↓
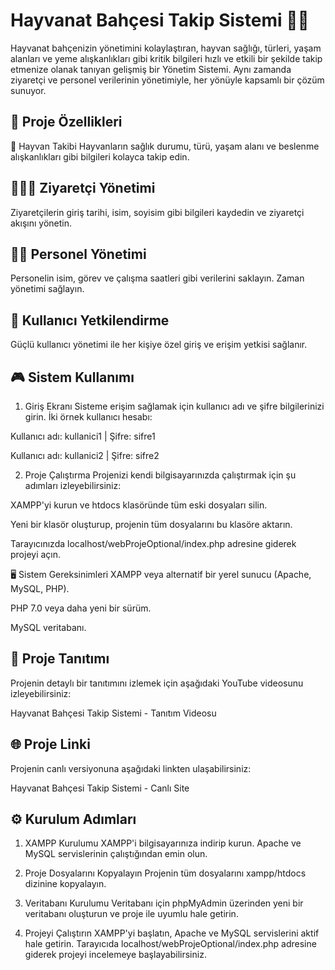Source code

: # Hayvanat Bahçesi Takip Sistemi 🦁🌿
Hayvanat bahçenizin yönetimini kolaylaştıran, hayvan sağlığı, türleri, yaşam alanları ve yeme alışkanlıkları gibi kritik bilgileri hızlı ve etkili bir şekilde takip etmenize olanak tanıyan gelişmiş bir Yönetim Sistemi. Aynı zamanda ziyaretçi ve personel verilerinin yönetimiyle, her yönüyle kapsamlı bir çözüm sunuyor.

## 🚀 Proje Özellikleri
🦁 Hayvan Takibi
Hayvanların sağlık durumu, türü, yaşam alanı ve beslenme alışkanlıkları gibi bilgileri kolayca takip edin.

## 🧑‍🤝‍🧑 Ziyaretçi Yönetimi
Ziyaretçilerin giriş tarihi, isim, soyisim gibi bilgileri kaydedin ve ziyaretçi akışını yönetin.

## 👨‍💼 Personel Yönetimi
Personelin isim, görev ve çalışma saatleri gibi verilerini saklayın. Zaman yönetimi sağlayın.

## 🔑 Kullanıcı Yetkilendirme
Güçlü kullanıcı yönetimi ile her kişiye özel giriş ve erişim yetkisi sağlanır.

## 🎮 Sistem Kullanımı
1. Giriş Ekranı
Sisteme erişim sağlamak için kullanıcı adı ve şifre bilgilerinizi girin. İki örnek kullanıcı hesabı:

Kullanıcı adı: kullanici1 | Şifre: sifre1

Kullanıcı adı: kullanici2 | Şifre: sifre2

2. Proje Çalıştırma
Projenizi kendi bilgisayarınızda çalıştırmak için şu adımları izleyebilirsiniz:

XAMPP'yi kurun ve htdocs klasöründe tüm eski dosyaları silin.

Yeni bir klasör oluşturup, projenin tüm dosyalarını bu klasöre aktarın.

Tarayıcınızda localhost/webProjeOptional/index.php adresine giderek projeyi açın.

🖥️ Sistem Gereksinimleri
XAMPP veya alternatif bir yerel sunucu (Apache, MySQL, PHP).

PHP 7.0 veya daha yeni bir sürüm.

MySQL veritabanı.

## 🎥 Proje Tanıtımı
Projenin detaylı bir tanıtımını izlemek için aşağıdaki YouTube videosunu izleyebilirsiniz:

Hayvanat Bahçesi Takip Sistemi - Tanıtım Videosu

## 🌐 Proje Linki
Projenin canlı versiyonuna aşağıdaki linkten ulaşabilirsiniz:

Hayvanat Bahçesi Takip Sistemi - Canlı Site

## ⚙️ Kurulum Adımları
1. XAMPP Kurulumu
XAMPP'i bilgisayarınıza indirip kurun. Apache ve MySQL servislerinin çalıştığından emin olun.

2. Proje Dosyalarını Kopyalayın
Projenin tüm dosyalarını xampp/htdocs dizinine kopyalayın.

3. Veritabanı Kurulumu
Veritabanı için phpMyAdmin üzerinden yeni bir veritabanı oluşturun ve proje ile uyumlu hale getirin.

4. Projeyi Çalıştırın
XAMPP'yi başlatın, Apache ve MySQL servislerini aktif hale getirin. Tarayıcıda localhost/webProjeOptional/index.php adresine giderek projeyi incelemeye başlayabilirsiniz.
↑
* ASSIGNMENT
Find all the lines with "yaşam" in the data and copy them.

* YOUR RESPONSE
Hayvanat bahçenizin yönetimini kolaylaştıran, hayvan sağlığı, türleri, yaşam alanları ve yeme alışkanlıkları gibi kritik bilgileri hızlı ve etkili bir şekilde takip etmenize olanak tanıyan gelişmiş bir Yönetim Sistemi. Aynı zamanda ziyaretçi ve personel verilerinin yönetimiyle, her yönüyle kapsamlı bir çözüm sunuyor.
Hayvanların sağlık durumu, türü, yaşam alanı ve beslenme alışkanlıkları gibi bilgileri kolayca takip edin.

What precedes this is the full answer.